The documentation is usseful if you create an API and you want to generate documentation from the model. It can be used in FastAPI for example.

Aliases

You can specify aliases for fields:

from esorm import ESModel
from esorm.fields import keyword, Field


class User(ESModel):
    full_name: keyword = Field(alias='fullName')  # In ES `fullName` will be the field name

This is good for renaming fields in the model without changing the ElasticSearch field name.

Connecting to ElasticSearch

You can connect with a simple connection string:

from esorm import connect


async def es_init():
    await connect('localhost:9200')

Also you can connect to multiple hosts if you have a cluster:

from esorm import connect


async def es_init():
    await connect(['localhost:9200', 'localhost:9201'])

You can wait for node or cluster to be ready (recommended):

from esorm import connect


async def es_init():
    await connect('localhost:9200', wait=True)

This will ping the node in 2 seconds intervals until it is ready. It can be a long time.

You can pass any arguments that AsyncElasticsearch supports:

from esorm import connect


async def es_init():
    await connect('localhost:9200', wait=True, sniff_on_start=True, sniff_on_connection_fail=True)

Client

The connect function is a wrapper for the AsyncElasticsearch constructor. It creates and stores a global instance of a proxy to an AsyncElasticsearch instance. The model operations will use this instance to communicate with ElasticSearch. You can retrieve the proxy client instance and you can use the same way as AsyncElasticsearch instance:

from esorm import es


async def es_init():
    await es.ping()

Create index templates

You can create index templates easily:

from esorm import model as esorm_model


# Create index template
async def prepare_es():
    await esorm_model.create_index_template('default_template',
                                            prefix_name='esorm_',
                                            shards=3,
                                            auto_expand_replicas='1-5')

Here this will be applied all esorm_ prefixed (default) indices.

All indices created by ESORM have a prefix, which you can modify globally if you want:

from esorm.model import set_default_index_prefix

set_default_index_prefix('custom_prefix_')

The default prefix is esorm_.

Create indices and mappings

You can create indices and mappings automatically from your models:

from esorm import setup_mappings


# Create indices and mappings
async def prepare_es():
    import models  # Import your models
    # Here models argument is not needed, but you can pass it to prevent unused import warning
    await setup_mappings(models)

First you must create (import) all model classes. Model classes will be registered into a global registry. Then you can call setup_mappings function to create indices and mappings for all registered models.
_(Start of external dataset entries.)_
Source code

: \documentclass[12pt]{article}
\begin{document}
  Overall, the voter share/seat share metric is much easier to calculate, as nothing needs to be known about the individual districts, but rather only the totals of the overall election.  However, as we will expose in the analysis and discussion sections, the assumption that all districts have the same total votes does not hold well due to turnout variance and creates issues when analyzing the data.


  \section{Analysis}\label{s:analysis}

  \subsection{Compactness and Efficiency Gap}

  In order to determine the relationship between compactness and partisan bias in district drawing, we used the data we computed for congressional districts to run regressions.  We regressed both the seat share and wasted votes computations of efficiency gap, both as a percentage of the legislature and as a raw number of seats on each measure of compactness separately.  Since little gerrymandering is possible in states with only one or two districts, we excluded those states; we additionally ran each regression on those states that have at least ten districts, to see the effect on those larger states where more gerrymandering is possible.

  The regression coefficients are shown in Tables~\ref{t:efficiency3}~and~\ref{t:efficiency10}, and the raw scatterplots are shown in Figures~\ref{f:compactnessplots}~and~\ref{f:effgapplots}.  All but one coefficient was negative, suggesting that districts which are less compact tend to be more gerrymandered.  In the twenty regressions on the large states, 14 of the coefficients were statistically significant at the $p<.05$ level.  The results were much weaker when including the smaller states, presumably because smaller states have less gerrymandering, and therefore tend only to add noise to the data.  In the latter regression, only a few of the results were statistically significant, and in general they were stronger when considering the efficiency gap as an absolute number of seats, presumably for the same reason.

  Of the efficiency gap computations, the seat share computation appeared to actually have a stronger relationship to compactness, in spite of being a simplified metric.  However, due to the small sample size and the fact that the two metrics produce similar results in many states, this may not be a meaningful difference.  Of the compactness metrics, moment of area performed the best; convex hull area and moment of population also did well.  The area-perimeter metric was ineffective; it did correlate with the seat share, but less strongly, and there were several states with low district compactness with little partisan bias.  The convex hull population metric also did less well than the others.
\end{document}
IMPORTANT: This method will ignore mapping errors if you already have an index with the same name. It can update the indices by new fields, but cannot modify or delete fields! For that you need to reindex your ES database. It is an ElasticSearch limitation.

Model instances

When you get a model instance from elasticsearch by search or get methods, you will get the following private attributes filled automatically:

Attribute	Description
`_id`	The ES id of the document
`_routing`	The routing value of the document
`_version`	Version of the document
`_primary_term`	The primary term of the document
`_seq_no`	The sequence number of the document

CRUD: Create

from esorm import ESModel


# Here the model have automatically generated id
class User(ESModel):
    name: str
    age: int


async def create_user():
    # Create a new user
    user = User(name='John Doe', age=25)
    # Save the user to ElasticSearch
    new_user_id = await user.save()
    print(new_user_id)

CRUD: Read

from esorm import ESModel


# Here the model have automatically generated id
class User(ESModel):
    name: str
    age: int


async def get_user(user_id: str):
    user = await User.get(user_id)
    print(user.name)

CRUD: Update

On update race conditions are checked automatically (with the help of _primary_term and _seq_no fields). This way an optimistic locking mechanism is implemented.

from esorm import ESModel


# Here the model have automatically generated id
class User(ESModel):
    name: str
    age: int


async def update_user(user_id: str):
    user = await User.get(user_id)
    user.name = 'Jane Doe'
    await user.save()

CRUD: Delete

from esorm import ESModel


# Here the model have automatically generated id
class User(ESModel):
    name: str
    age: int


async def delete_user(user_id: str):
    user = await User.get(user_id)
    await user.delete()

Bulk operations

Bulk operations could be much faster than single operations, if you have lot of documents to create, update or delete.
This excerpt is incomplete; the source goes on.